Sociocultural relativism is a postulate, a method, and a perspective. One implication of the postulate of relativity is that actions and attributes vary from time to time, place to place, and situation to situation. If anything real” or objective” exists in the social world, it is the intrinsically situational nature of both rules and reactions and the dynamic, negotiated nature of social order. A second implication of the postulate of relativity is that collective definitions of actions and attributes are elastic and also vary from time to time, place to place, and situation to situation. Things that are mightily upsetting to one generation may be trivial to the next (or vice versa), and a particular trait of an individual can be admired by friends but despised by enemies (Goode 2001: 37). The concept of relativism is based on the fact that at certain times and places, acts and attributes that an outsider might find distressing or wrong are not defined as such by individuals living in those times or places. Socio-cultural relativism is a method, too. It demands an actor-relevant approach in which social scientists take the role of their subjects and understand the world through the subjects’ eyes. While this does not guarantee freedom from ethnocentrism, it does make this bias less likely. In Goffman’s (1961: 130) words, the awesomeness, distastefulness, and barbarity of a foreign culture can decrease to the degree that the student becomes familiar with the point of view to life that is taken by his [her] subjects.” Sociocultural relativism requires that you put yourself in the shoes of another, maybe even an adversary’s, in order to understand why someone might wear those shoes at all.
Sociocultural relativism is also a perspective, as it is possible to find relativism or nonrelativism in human experience depending on how an observer’s eye is slanted.
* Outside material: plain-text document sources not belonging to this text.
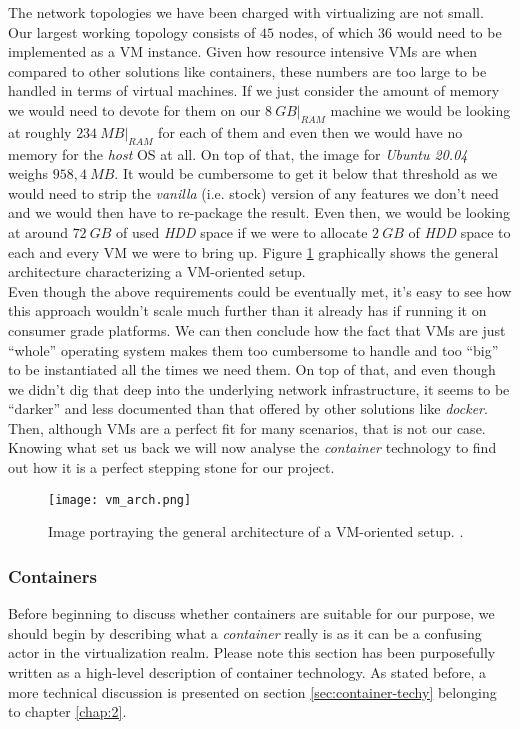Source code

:                 The network topologies we have been charged with virtualizing are not small. Our largest working topology consists of $45$ nodes, of which $36$ would need to be implemented as a VM instance. Given how resource intensive VMs are when compared to other solutions like containers, these numbers are too large to be handled in terms of virtual machines. If we just consider the amount of memory we would need to devote for them on our $8\ GB\rvert_{RAM}$ machine we would be looking at roughly $234\ MB\rvert_{RAM}$ for each of them and even then we would have no memory for the \textit{host} OS at all. On top of that, the image for \textit{Ubuntu 20.04} weighs $958,4\ MB$. It would be cumbersome to get it below that threshold as we would need to strip the \textit{vanilla} (i.e. stock) version of any features we don't need and we would then have to re-package the result. Even then, we would be looking at around $72\ GB$ of used \textit{HDD} space if we were to allocate $2\ GB$ of \textit{HDD} space to each and every VM we were to bring up. Figure \ref{fig:vm-arch} graphically shows the general architecture characterizing a VM-oriented setup.\\

                Even though the above requirements could be eventually met, it's easy to see how this approach wouldn't scale much further than it already has if running it on consumer grade platforms. We can then conclude how the fact that VMs are just ``whole'' operating system makes them too cumbersome to handle and too ``big'' to be instantiated all the times we need them. On top of that, and even though we didn't dig that deep into the underlying network infrastructure, it seems to be ``darker'' and less documented than that offered by other solutions like \textit{docker}. Then, although VMs are a perfect fit for many scenarios, that is not our case. Knowing what set us back we will now analyse the \textit{container} technology to find out how it is a perfect stepping stone for our project.

                \begin{figure}
                    \centering
                    \texttt{[image: vm\_arch.png]}
                    \caption[VM Setup]{Image portraying the general architecture of a VM-oriented setup. \cite{bib:vm-setup-img}.}
                    \label{fig:vm-arch}
                \end{figure}

            \subsubsection{Containers} \label{sec:container-intro}
                Before beginning to discuss whether containers are suitable for our purpose, we should begin by describing what a \textit{container} really is as it can be a confusing actor in the virtualization realm. Please note this section has been purposefully written as a high-level description of container technology. As stated before, a more technical discussion is presented on section \ref{sec:container-techy} belonging to chapter \ref{chap:2}.\\

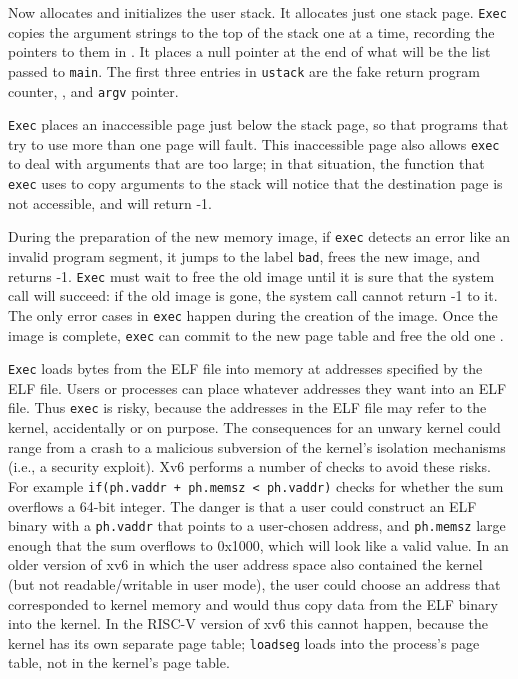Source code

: Now
allocates and initializes the user stack.
It allocates just one stack page.
\lstinline{Exec}
copies the argument strings to the top of the stack
one at a time, recording the pointers to them in
.
It places a null pointer at the end of what will be the
list passed to
\lstinline{main}.
The first three entries in
\lstinline{ustack}
are the fake return program counter,
,
and
\lstinline{argv}
pointer.

\lstinline{Exec}
places an inaccessible page just below the stack page,
so that programs that try to use more than one page will fault.
This inaccessible page also allows
\lstinline{exec}
to deal with arguments that are too large;
in that situation,
the
function that
\lstinline{exec}
uses to copy arguments to the stack will notice that
the destination page is not accessible, and will
return -1.

During the preparation of the new memory image,
if
\lstinline{exec}
detects an error like an invalid program segment,
it jumps to the label
\lstinline{bad},
frees the new image,
and returns -1.
\lstinline{Exec}
must wait to free the old image until it
is sure that the system call will succeed:
if the old image is gone,
the system call cannot return -1 to it.
The only error cases in
\lstinline{exec}
happen during the creation of the image.
Once the image is complete,
\lstinline{exec}
can commit to the new page table
and free the old one
.

\lstinline{Exec}
loads bytes from the ELF file into memory at addresses specified by the ELF file.
Users or processes can place whatever addresses they want into an ELF file.
Thus
\lstinline{exec}
is risky, because the addresses in the ELF file may refer to the kernel, accidentally
or on purpose. The consequences for an unwary kernel could range from
a crash to a malicious subversion of the kernel's isolation mechanisms
(i.e., a security exploit).
Xv6 performs a number of checks to avoid these risks.
For example
\lstinline{if(ph.vaddr + ph.memsz < ph.vaddr)}
checks for whether the sum overflows a 64-bit integer.
The danger is that a user could construct an ELF binary with a
\lstinline{ph.vaddr}
that points to a user-chosen address,
and
\lstinline{ph.memsz}
large enough that the sum overflows to 0x1000, which will look like a
valid value. In an older version of xv6 in which the user address
space also contained the kernel (but not readable/writable in user
mode), the user could choose an address that corresponded to kernel
memory and would thus copy data from the ELF binary into the kernel.
In the RISC-V version of xv6 this cannot happen, because the kernel has
its own separate page table;
\lstinline{loadseg}
loads into the process's page table, not in the kernel's page table.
If you are looking for vacillation, drift, and indeterminacy, they are easy to find in this constantly changing, multiplex world of ours; if, however, you are looking for stability and constancy, you can find them, too. Not all sociologists consider themselves relativists, but all sociologists must wrestle with the ethical, philosophical, logical, theoretical, and empirical issues that surround a discussion of sociocultural relativism.
Respect for diversity must be tempered with the knowledge that some conditions can neither be easily overlooked nor dismissed as an example of the equivalency of human cultures. We have neither a convincing moral code that can be applied to all places and times nor any theory that makes it possible to understand human experience separate from its social context. Nonetheless, situations will be found in which it is impossible to maintain an attitude of indifference. Sociocultural relativists do not have to believe in the absolute equivalency of values, norms, or customs and blindly accept whatever they find. Romanticizing diversity blunts our ability to recognize the genuine tragedy, pathos, and harm that deviant social practices can produce.
A relativizing motif is a driving force of sociological consciousness, and sociologists call into question what most other people take for granted. One of sociology’s strengths is that it can make sense of groups and relationships in a world in which values have been radically relativized. Sociologists uncover and critically evaluate the pretensions and propaganda individuals use to hide, distort, or legitimize what they are doing. They shift from one perspective to another, ranging from the impersonal and remote transformations of the wider society to the inner experiences of individuals in order to understand the interconnections between the two. Sociologists participate mentally in the experiences of individuals differently situated from themselves no matter where or when they are found. Sociocultural relativism can help us to understand the experiences of people in groups and subcultures within the boundaries of any one society, as well as the experiences of people drawn from different societies and cultures.
Bibliography:
- Goffman, (1961) Asylums. Doubleday/Anchor, Garden City, NY.
- Goode, E. (2001) Deviant Behavior, 6th edn. Prentice Hall, Upper Saddle River, NJ.
- Hatch, E. (1997) The good side of relativism. Journal of Anthropological Research 53: 371-81.